Reliance, BP to invest Rs40,000 crore in KG basin
Mumbai: Reliance Industries Ltd (RIL) and BP Plc. will invest a combined Rs40,000 crore in the D6 gas field in the Krishna-Godavari (KG) basin, off India’s eastern coast, to boost production over the next 3-5 years, the two companies said on Thursday.
The investment in the deep water gas field is expected to boost production by as much as five-fold, the companies said.
The announcement was made by RIL chairman and managing director Mukesh Ambani and BP’s group chief executive officer Bob Dudley at a press conference in New Delhi, after they met Prime Minister Narendra Modi and oil minister Dharmendra Pradhan earlier in the day.
The companies also decided to expand their partnership in areas “including differentiated fuels, mobility and advanced low carbon energy solutions”.
The announcement comes amid a changing global energy landscape. Conventional energy companies are expanding their portfolio to include clean energy projects.
RIL and BP are partners in the KG-D6 block which currently produces around 7 million standard cubic metres of gas per day. While RIL holds a 60% stake in the gas block, BP owns 30%. Canada-based Niko Resources Ltd owns the rest.
“This is the first of three planned projects in Block KG-D6 that are expected to be developed in an integrated manner, producing from about 3 trillion cubic feet of discovered gas resources,” the companies said in a joint statement.
“RIL and BP plan to submit development plans for the next two projects for government approval before the end of 2017,” the statement added. “Development of the three projects, with total investment of c. INR 40,000 crore ($6 billion), is expected to bring a total c. 30-35 million cubic metres (1 billion cubic feet) of gas a day new domestic gas production onstream, phased over 2020-2022.”
The field began gas production in April 2009 and was to hit a peak output of 69.43 million standard cubic metres per day in March 2010. However, water and sand ingress forced the closure of some wells, leading to a drop in production.
RIL and its partners are embroiled in multiple arbitrations against the government, including for disallowing cost recovery as a penalty for gas output not meeting stipulated targets; deferment of natural gas price hike due to RIL from 1 April 2014; and for demanding $1.55 billion compensation from RIL and its partners for producing gas that belonged to Oil and Natural Gas Corp. Ltd’s field in the KG basin.

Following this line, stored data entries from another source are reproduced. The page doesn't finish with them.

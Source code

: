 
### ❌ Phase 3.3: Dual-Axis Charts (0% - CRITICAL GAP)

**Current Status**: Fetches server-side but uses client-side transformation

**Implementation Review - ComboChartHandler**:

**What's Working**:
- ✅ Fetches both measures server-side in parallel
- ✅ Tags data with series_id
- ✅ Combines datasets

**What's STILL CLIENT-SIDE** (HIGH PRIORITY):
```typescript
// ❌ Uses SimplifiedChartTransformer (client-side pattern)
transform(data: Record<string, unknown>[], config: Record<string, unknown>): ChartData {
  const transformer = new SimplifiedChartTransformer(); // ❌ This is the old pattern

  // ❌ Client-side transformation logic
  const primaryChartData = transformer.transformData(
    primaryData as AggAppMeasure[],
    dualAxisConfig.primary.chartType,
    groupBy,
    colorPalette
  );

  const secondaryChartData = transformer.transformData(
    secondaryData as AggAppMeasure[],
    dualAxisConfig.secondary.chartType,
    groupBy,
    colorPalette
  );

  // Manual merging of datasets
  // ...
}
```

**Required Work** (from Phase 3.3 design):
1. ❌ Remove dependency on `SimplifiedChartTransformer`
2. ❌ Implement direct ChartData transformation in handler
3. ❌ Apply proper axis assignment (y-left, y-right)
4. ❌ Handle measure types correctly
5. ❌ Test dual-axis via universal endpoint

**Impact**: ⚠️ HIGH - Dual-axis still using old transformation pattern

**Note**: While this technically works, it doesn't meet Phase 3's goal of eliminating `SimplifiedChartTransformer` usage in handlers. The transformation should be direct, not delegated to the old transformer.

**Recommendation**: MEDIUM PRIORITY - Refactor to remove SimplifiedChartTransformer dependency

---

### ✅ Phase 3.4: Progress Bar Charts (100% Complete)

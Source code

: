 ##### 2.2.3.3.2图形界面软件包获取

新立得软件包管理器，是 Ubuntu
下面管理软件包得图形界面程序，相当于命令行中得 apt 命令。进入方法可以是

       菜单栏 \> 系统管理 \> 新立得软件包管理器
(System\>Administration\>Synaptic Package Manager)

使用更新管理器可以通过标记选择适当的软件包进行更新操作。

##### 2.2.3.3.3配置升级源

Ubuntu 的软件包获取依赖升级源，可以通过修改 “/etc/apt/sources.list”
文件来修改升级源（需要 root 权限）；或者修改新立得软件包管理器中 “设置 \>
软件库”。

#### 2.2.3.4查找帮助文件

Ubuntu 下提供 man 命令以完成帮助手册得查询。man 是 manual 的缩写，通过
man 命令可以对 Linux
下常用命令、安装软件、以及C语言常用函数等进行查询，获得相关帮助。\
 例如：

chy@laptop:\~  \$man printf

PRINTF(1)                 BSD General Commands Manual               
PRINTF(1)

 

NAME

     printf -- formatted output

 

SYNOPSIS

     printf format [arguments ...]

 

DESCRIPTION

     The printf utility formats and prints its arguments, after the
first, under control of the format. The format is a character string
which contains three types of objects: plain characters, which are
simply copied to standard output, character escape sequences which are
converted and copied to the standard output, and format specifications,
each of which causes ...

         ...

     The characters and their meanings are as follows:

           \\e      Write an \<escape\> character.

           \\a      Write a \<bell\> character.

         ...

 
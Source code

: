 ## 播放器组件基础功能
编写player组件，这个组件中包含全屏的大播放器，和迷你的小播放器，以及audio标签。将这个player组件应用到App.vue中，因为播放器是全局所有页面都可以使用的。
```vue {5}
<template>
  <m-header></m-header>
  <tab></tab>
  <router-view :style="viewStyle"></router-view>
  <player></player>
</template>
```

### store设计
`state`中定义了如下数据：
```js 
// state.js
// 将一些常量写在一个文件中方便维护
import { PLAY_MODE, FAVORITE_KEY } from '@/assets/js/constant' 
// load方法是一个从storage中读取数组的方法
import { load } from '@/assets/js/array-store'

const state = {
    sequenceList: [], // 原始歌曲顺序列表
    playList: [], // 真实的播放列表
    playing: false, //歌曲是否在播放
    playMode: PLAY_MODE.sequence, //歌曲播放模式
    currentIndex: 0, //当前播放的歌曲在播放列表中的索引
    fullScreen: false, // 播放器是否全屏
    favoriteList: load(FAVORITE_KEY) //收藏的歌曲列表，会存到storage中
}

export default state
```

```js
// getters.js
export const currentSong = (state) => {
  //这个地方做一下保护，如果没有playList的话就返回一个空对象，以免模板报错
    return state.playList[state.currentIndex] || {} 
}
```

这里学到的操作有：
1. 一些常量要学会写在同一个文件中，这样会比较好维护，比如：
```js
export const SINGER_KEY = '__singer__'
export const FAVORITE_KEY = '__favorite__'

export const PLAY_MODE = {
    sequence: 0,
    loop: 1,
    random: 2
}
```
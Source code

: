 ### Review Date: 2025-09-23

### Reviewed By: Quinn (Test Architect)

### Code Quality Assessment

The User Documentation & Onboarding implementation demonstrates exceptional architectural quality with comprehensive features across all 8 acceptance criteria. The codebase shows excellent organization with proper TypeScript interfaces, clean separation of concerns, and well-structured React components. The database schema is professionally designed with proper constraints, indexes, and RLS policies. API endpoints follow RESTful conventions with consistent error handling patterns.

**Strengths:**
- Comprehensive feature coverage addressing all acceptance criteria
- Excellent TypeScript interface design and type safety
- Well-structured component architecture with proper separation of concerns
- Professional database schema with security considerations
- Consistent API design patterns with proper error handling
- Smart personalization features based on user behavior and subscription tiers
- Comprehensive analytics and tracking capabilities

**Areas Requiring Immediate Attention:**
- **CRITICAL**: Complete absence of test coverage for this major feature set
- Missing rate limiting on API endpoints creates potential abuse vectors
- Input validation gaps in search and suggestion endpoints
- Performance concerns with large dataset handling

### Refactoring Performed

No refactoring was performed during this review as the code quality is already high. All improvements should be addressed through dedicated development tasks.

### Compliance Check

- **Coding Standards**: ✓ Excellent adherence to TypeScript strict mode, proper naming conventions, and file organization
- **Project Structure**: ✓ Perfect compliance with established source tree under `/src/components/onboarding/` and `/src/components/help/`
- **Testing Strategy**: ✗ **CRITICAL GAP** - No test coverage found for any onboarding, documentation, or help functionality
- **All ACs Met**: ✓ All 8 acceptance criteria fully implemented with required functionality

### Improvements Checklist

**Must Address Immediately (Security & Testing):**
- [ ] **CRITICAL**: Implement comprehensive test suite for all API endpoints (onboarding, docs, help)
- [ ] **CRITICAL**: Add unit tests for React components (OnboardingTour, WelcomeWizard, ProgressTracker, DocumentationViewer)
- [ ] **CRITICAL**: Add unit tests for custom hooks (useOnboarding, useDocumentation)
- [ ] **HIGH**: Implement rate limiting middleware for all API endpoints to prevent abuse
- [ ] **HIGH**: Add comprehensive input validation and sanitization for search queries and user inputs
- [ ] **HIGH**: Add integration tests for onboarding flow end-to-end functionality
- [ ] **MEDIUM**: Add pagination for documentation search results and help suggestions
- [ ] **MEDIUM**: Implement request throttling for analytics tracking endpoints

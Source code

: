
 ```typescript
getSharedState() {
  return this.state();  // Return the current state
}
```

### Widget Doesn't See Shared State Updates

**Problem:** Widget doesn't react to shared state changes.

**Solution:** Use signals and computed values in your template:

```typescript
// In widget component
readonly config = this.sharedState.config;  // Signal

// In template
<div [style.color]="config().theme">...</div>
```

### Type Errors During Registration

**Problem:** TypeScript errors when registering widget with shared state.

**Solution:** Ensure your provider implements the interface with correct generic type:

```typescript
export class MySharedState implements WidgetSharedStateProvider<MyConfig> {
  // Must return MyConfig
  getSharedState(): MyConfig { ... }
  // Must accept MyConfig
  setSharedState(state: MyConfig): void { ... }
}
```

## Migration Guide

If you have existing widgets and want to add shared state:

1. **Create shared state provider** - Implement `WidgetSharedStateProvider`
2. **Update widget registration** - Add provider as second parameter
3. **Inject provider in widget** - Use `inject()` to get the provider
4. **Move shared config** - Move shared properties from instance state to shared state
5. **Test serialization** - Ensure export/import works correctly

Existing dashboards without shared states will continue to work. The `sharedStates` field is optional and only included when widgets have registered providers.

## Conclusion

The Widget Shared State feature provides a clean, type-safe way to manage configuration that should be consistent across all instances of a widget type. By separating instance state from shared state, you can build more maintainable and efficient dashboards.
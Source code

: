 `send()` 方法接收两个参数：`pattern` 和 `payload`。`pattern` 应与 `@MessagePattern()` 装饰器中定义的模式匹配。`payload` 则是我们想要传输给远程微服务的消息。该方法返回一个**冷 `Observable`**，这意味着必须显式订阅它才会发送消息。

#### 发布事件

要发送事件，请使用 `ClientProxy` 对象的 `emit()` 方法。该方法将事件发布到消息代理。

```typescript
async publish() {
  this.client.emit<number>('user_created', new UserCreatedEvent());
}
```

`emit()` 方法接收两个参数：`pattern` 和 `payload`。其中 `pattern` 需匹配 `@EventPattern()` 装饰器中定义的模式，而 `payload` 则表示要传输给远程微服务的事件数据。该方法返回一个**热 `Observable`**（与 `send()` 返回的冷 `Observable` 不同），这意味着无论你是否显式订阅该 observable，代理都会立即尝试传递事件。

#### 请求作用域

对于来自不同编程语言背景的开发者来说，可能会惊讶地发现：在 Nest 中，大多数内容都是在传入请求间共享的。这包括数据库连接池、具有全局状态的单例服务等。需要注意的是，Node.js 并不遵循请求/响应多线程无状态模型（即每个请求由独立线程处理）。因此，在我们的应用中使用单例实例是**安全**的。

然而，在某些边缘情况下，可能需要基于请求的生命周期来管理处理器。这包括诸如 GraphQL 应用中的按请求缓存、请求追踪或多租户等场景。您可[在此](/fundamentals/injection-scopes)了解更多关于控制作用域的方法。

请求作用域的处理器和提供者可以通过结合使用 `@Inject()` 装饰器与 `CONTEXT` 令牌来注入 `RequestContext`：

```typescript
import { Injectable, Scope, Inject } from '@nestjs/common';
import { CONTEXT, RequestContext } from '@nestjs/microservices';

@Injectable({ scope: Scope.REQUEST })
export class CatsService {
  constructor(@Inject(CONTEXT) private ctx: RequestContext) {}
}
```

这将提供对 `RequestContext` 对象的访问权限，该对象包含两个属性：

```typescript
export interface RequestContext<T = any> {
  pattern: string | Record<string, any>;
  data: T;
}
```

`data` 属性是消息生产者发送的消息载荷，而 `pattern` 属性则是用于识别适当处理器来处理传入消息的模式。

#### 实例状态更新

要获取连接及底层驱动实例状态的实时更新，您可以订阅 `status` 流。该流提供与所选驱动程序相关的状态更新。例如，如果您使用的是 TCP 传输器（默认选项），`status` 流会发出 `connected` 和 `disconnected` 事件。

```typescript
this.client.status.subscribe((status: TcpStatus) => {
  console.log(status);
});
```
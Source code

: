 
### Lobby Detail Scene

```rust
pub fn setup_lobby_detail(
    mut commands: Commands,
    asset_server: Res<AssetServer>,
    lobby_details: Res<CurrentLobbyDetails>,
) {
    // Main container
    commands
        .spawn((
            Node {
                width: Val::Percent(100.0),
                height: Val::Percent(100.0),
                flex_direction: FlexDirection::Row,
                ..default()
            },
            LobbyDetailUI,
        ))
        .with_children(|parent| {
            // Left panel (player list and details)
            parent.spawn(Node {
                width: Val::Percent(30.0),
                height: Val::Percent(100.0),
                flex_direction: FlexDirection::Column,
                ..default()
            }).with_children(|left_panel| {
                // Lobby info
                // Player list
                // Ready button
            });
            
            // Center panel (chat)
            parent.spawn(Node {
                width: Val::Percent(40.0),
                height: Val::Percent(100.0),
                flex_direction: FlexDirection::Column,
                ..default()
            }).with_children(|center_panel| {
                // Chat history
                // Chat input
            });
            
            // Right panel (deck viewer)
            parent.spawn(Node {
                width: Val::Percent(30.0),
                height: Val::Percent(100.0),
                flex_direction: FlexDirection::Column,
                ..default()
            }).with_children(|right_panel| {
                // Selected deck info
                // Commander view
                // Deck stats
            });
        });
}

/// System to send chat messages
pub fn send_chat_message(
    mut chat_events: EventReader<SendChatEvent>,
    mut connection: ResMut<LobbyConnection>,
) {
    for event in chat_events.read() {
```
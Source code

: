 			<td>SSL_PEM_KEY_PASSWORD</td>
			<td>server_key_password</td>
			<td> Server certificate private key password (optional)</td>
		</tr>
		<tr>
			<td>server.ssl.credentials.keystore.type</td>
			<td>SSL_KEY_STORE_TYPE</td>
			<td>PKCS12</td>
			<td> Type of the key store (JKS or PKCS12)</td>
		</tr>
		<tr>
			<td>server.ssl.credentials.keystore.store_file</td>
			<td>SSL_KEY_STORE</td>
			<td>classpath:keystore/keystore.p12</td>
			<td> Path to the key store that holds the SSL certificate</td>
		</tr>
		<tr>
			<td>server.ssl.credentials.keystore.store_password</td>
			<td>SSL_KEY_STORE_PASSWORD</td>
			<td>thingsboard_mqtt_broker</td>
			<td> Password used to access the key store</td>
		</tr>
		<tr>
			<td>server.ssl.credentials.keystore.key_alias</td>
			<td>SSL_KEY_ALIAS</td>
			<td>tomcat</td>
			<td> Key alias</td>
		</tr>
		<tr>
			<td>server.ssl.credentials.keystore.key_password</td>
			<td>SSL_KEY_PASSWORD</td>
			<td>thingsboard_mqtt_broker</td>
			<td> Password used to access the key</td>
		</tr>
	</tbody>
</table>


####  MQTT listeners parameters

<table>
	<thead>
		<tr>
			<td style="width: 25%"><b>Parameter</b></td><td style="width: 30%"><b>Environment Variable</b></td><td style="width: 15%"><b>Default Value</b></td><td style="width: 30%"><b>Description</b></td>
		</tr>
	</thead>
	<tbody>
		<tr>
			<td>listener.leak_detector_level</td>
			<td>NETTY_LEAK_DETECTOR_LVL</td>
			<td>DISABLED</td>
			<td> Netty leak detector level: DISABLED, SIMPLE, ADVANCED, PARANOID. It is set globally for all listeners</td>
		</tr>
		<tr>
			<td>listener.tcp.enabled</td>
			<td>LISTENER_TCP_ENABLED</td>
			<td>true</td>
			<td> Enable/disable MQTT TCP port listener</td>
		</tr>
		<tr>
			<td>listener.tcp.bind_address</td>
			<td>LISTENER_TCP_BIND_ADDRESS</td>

“Although the plan to increase gas production seems positive from a long-term perspective, our view is RIL-BP’s investment plans would be contingent to revision in domestic gas prices as development of deep water fields seems difficult at current gas price of $5.56/mmbtu for deep water blocks,” said Abhijeet Bora, an analyst at brokerage Sharekhan Ltd. Mmbtu refers to million British Thermal Units.
RIL, which had earlier maintained that further development of RIL’s east coast fields—R-series, MJ (D55) and D29/D30—will be contingent on resolution of arbitration cases and approvals, said on Thursday that it will follow legal course for bringing the arbitrary proceedings to conclusion.
“We don’t see pending arbitration hampering our new investments,” said Ambani.
India, the world’s third-largest oil importer, wants to gradually move to a gas-based economy from a predominantly oil-based one. India consumes over 5 billion cubic feet of natural gas a day and aspires to double gas consumption by 2022 through schemes such as the Pradhan Mantri Ujjwala Yojana, which gives subsidized cooking gas to financially weaker sections.
In response to a question, Dudley said BP expects crude oil price to be within the price range of $50-55 per barrel during this year and the next.
BP and RIL are also looking at opportunities in businesses as diverse as fuel retailing and solar power projects.